Why is the default char* in a parameter must be const?

Question

class MyString {
private:
    char *m_pchString;
    int m_nLength;
public:
    MyString(char* pchString="0") {      //problem on this parameter
        m_nLength = strlen(pchString)+1;
        m_pchString = new char[m_nLength];
        strncpy(m_pchString, pchString, m_nLength);
        m_pchString[m_nLength-1] = 0;
    }
    ~MyString() {
        delete[] m_pchString;
        m_pchString = 0;
    }
    char* GetString() {return m_pchString;}
    int GetLength() {return m_nLength;}
};

If I complied this, the compiler will send me a warning:

warning: deprecated conversion from string constant to 'char*'

unless I modify the parameter from char *pchString = "0" to const char *pchString = "0"

Why is the default char* in a parameter must be const?

Answer 1

Because string literals like "some string" are immutable, and trying to modify one (you can attempt to modify them if passing via non-const reference) leads to undefined behaviour. That's why the standard C++ deprecated this conversion.

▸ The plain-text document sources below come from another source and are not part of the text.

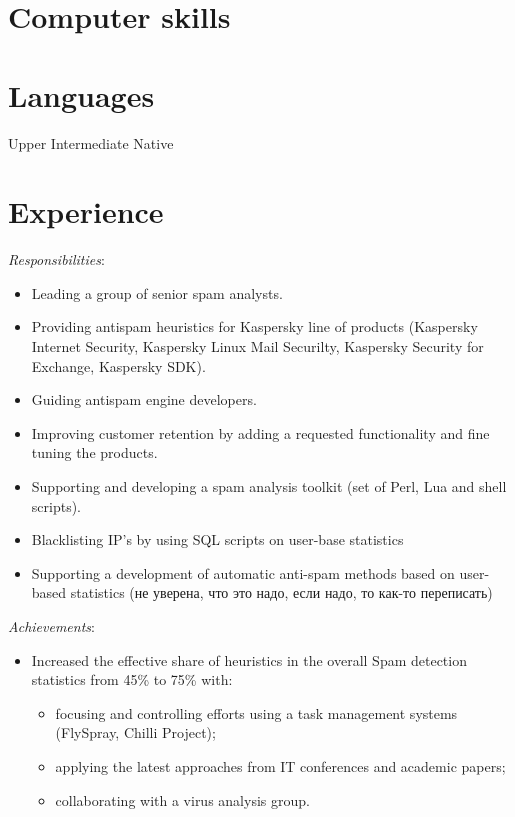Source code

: \documentclass[11pt,a4paper,sans]{moderncv}        %
\newcommand{\responsibilities}[1]{ \emph{Responsibilities}:\begin{itemize} #1\end{itemize}}
\newcommand{\achievements}[1]{ \emph{Achievements}:\begin{itemize} #1\end{itemize}}
\begin{document}
\makecvtitle


\section{Computer skills}


\section{Languages}
     Upper Intermediate\hfill 
     Native \hfill 


\section{Experience}

 {
    \responsibilities {
        \item Leading a group of senior spam analysts.
        \item Providing antispam heuristics for Kaspersky line of products (Kaspersky Internet Security, Kaspersky Linux Mail Securilty, Kaspersky Security for Exchange, Kaspersky SDK).
        \item Guiding antispam engine developers.
        \item Improving customer retention by adding a requested functionality and fine tuning the products.
        \item Supporting and developing a spam analysis toolkit (set of Perl, Lua and shell scripts).
        \item Blacklisting IP's by using SQL scripts on user-base statistics
        \item Supporting a development of automatic anti-spam methods based on user-based statistics (не уверена, что это надо, если надо, то как-то переписать)
    }
    \achievements {
        \item Increased the effective share of heuristics in the overall Spam detection statistics from 45\% to 75\% with:
        \begin{itemize}
            \item focusing and controlling efforts using a task management systems (FlySpray, Chilli Project);
            \item applying the latest approaches from IT conferences and academic papers;
            \item collaborating with a virus analysis group.
        \end{itemize}
    }
}
\end{document}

Try this for fun (but pls not in production code), live here:

#include <iostream>

int main() 
{
    char* str = "test";
    str[0] = 'w';
    std::cout << str; // oops
}

Related: Why are string literals const?

Answer 2

When you use a string literal, such as "0", it is put in the read only parts of the program. Making any changes to such data leads to undefined behavior. By trying to initialize a variable of type char* to a sting literal, you are allowing the possibility of the read only data to be modified. That's what the compiler is complaining about.

It's similar to:

const int num;
int* ptr = #  // Wrong

Answer 3

The reason being that char* is considered a outdated practice compared to using the string class.